** WORK TASK **
Down to the last line, set down the material below exactly, excluding pictures.
(RECORDS FOR THIS TASK)
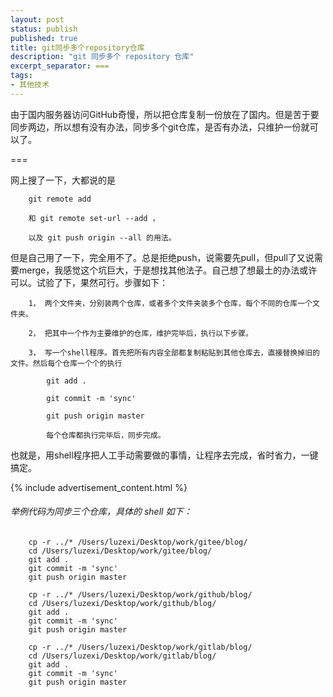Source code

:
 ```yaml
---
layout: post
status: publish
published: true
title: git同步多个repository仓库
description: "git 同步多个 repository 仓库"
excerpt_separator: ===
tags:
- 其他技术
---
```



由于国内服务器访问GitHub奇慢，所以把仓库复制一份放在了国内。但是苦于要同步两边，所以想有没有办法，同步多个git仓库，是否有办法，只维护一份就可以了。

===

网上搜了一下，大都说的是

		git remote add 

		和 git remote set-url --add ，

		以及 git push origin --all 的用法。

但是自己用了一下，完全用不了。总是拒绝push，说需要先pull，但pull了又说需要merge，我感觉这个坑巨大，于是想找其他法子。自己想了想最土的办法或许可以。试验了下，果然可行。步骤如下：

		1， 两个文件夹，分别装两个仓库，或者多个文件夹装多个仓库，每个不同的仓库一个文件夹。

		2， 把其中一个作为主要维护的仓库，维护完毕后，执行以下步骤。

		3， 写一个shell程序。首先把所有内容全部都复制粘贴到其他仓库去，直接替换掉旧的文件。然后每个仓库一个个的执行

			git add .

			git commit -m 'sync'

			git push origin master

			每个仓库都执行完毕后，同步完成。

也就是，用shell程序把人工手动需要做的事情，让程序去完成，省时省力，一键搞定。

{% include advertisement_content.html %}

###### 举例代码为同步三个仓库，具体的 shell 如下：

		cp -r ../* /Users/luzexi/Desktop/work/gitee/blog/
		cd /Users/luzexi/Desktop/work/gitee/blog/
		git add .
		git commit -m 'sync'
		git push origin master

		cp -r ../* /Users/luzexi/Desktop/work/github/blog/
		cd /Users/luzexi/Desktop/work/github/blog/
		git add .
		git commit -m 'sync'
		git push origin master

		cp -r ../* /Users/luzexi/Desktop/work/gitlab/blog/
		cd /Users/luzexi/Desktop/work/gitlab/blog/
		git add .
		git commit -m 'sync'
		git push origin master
(End RECORDS FOR THIS TASK)
** REPLY **
Source code

:
 ```yaml
---
layout: post
status: publish
published: true
title: git同步多个repository仓库
description: "git 同步多个 repository 仓库"
excerpt_separator: ===
tags:
- 其他技术
---
```



由于国内服务器访问GitHub奇慢，所以把仓库复制一份放在了国内。但是苦于要同步两边，所以想有没有办法，同步多个git仓库，是否有办法，只维护一份就可以了。

===

网上搜了一下，大都说的是

		git remote add 

		和 git remote set-url --add ，

		以及 git push origin --all 的用法。

但是自己用了一下，完全用不了。总是拒绝push，说需要先pull，但pull了又说需要merge，我感觉这个坑巨大，于是想找其他法子。自己想了想最土的办法或许可以。试验了下，果然可行。步骤如下：

		1， 两个文件夹，分别装两个仓库，或者多个文件夹装多个仓库，每个不同的仓库一个文件夹。

		2， 把其中一个作为主要维护的仓库，维护完毕后，执行以下步骤。

		3， 写一个shell程序。首先把所有内容全部都复制粘贴到其他仓库去，直接替换掉旧的文件。然后每个仓库一个个的执行

			git add .

			git commit -m 'sync'

			git push origin master

			每个仓库都执行完毕后，同步完成。

也就是，用shell程序把人工手动需要做的事情，让程序去完成，省时省力，一键搞定。

{% include advertisement_content.html %}

###### 举例代码为同步三个仓库，具体的 shell 如下：

		cp -r ../* /Users/luzexi/Desktop/work/gitee/blog/
		cd /Users/luzexi/Desktop/work/gitee/blog/
		git add .
		git commit -m 'sync'
		git push origin master

		cp -r ../* /Users/luzexi/Desktop/work/github/blog/
		cd /Users/luzexi/Desktop/work/github/blog/
		git add .
		git commit -m 'sync'
		git push origin master

		cp -r ../* /Users/luzexi/Desktop/work/gitlab/blog/
		cd /Users/luzexi/Desktop/work/gitlab/blog/
		git add .
		git commit -m 'sync'
		git push origin master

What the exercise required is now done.